+++ Available data

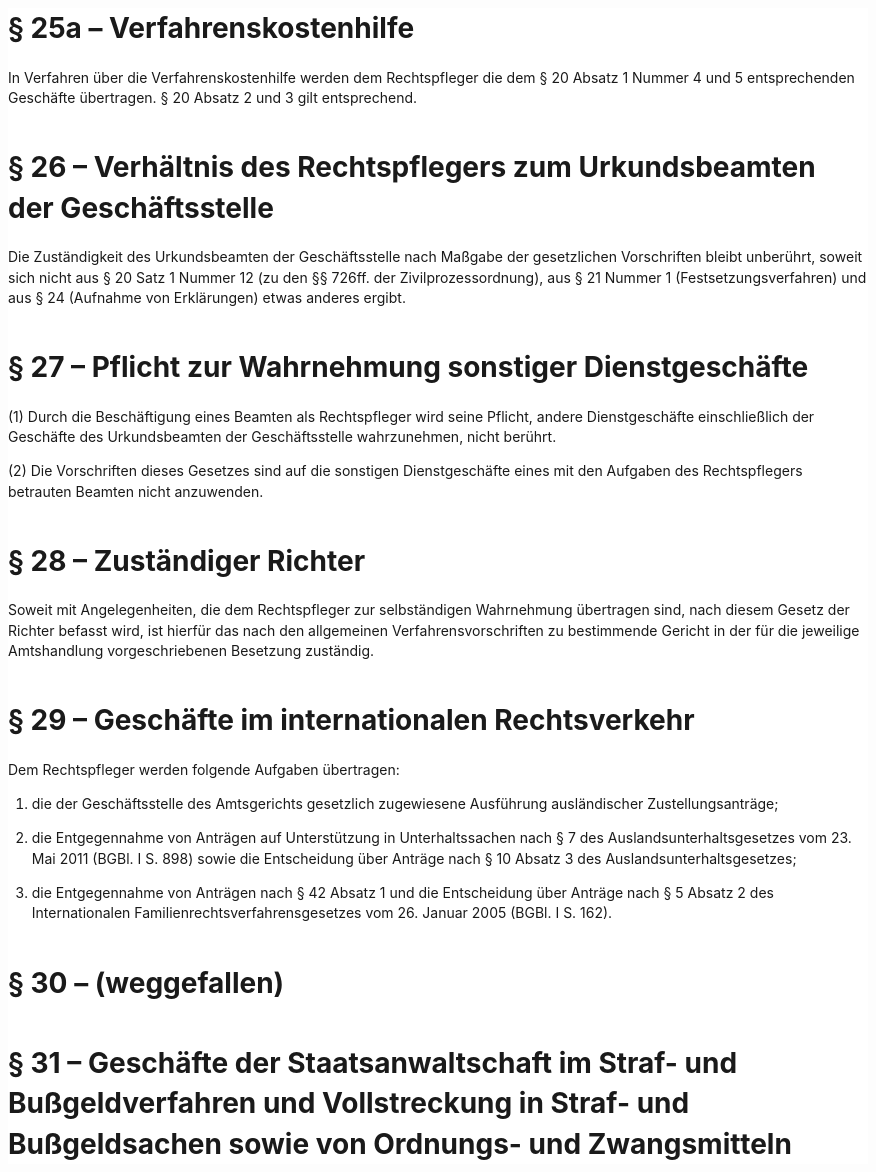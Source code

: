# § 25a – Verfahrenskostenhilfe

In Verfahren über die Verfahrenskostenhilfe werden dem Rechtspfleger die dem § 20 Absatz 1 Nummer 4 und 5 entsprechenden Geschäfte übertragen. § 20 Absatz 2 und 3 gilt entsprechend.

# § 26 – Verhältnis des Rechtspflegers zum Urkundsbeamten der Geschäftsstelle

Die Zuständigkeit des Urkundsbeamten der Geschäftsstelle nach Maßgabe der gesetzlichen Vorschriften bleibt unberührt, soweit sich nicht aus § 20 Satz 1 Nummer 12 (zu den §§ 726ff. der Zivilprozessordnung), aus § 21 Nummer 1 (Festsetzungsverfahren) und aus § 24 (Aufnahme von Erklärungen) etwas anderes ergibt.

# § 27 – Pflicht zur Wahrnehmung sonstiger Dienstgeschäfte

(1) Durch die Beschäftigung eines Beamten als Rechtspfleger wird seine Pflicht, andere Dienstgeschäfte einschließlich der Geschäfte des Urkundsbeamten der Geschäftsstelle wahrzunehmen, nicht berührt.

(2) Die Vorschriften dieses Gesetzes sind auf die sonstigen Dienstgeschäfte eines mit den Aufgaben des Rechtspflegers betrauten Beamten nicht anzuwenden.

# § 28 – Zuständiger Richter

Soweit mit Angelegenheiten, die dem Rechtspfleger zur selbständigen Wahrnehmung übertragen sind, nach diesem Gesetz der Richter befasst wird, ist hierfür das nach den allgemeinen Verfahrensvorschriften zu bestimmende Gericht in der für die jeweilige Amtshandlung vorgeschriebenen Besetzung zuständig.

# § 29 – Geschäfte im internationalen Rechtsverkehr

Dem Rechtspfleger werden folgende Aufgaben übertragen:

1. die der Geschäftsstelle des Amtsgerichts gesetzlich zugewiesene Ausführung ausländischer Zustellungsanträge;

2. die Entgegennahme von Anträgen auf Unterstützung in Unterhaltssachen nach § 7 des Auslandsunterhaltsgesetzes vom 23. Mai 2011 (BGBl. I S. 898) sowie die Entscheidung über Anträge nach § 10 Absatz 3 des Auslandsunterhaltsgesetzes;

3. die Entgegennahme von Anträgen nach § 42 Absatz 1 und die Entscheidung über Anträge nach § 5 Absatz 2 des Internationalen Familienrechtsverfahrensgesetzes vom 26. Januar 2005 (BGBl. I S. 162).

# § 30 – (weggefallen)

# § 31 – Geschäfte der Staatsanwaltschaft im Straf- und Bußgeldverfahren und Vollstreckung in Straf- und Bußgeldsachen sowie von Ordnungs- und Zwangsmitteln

++++++

→ Exercise instructions
Copy range, inclusive: the line holding "Dem Rechtspfleger werden" to the line holding "# § 30 – (weggefallen)". Reproduce exactly those lines of the records above and no others.

→ Exercise answer
Dem Rechtspfleger werden folgende Aufgaben übertragen:

1. die der Geschäftsstelle des Amtsgerichts gesetzlich zugewiesene Ausführung ausländischer Zustellungsanträge;

2. die Entgegennahme von Anträgen auf Unterstützung in Unterhaltssachen nach § 7 des Auslandsunterhaltsgesetzes vom 23. Mai 2011 (BGBl. I S. 898) sowie die Entscheidung über Anträge nach § 10 Absatz 3 des Auslandsunterhaltsgesetzes;

3. die Entgegennahme von Anträgen nach § 42 Absatz 1 und die Entscheidung über Anträge nach § 5 Absatz 2 des Internationalen Familienrechtsverfahrensgesetzes vom 26. Januar 2005 (BGBl. I S. 162).

# § 30 – (weggefallen)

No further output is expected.